• **Task details**
One number is all that is asked for: the number of lines below that hold the string "style".

[[ Supplied records open ]]

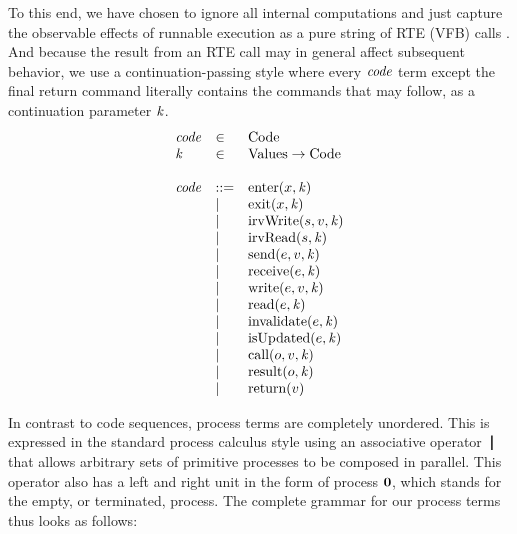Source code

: \documentclass[10pt,conference]{IEEEtran}
\begin{document}
To this end, we have chosen to ignore all internal computations and just capture the observable effects of runnable execution as a pure string of RTE (VFB) calls \cite[ch.~5.6]{AR:RTE}. And because the result from an RTE call may in general affect subsequent behavior, we use a continuation-passing style \cite{Reynolds93} where every $\Code$ term except the final return command literally contains the commands that may follow, as a continuation parameter $\Cont$.
%
\[
\begin{array}{lll}
  \Code & \in & \text{Code}                \\
  \Cont & \in & \text{Values} \rightarrow \text{Code}   \\ \\
  \Code & ::= & \Enter x \Cont               \\
        & |   & \Exit x \Cont                \\
        & |   & \IrvWrite s v \Cont          \\
        & |   & \IrvRead s \Cont             \\
        & |   & \Send e v \Cont      \\
        & |   & \Receive e \Cont     \\
        & |   & \Write e v \Cont     \\
        & |   & \Read e \Cont        \\
        & |   & \Invalidate e \Cont  \\
        & |   & \IsUpdated e \Cont   \\
        & |   & \Call o v \Cont      \\
        & |   & \Result o \Cont      \\
        & |   & \Return v                    \\
\end{array}
\]

In contrast to code sequences, process terms are completely unordered. This is expressed in the standard process calculus style using an associative operator $\Tpar{}{}$ that allows arbitrary sets of primitive processes to be composed in parallel. This operator also has a left and right unit in the form of process $\textbf{0}$, which stands for the empty, or terminated, process. The complete grammar for our process terms thus looks as follows:
\end{document}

[[ Supplied records closed ]]

• **Response below**
2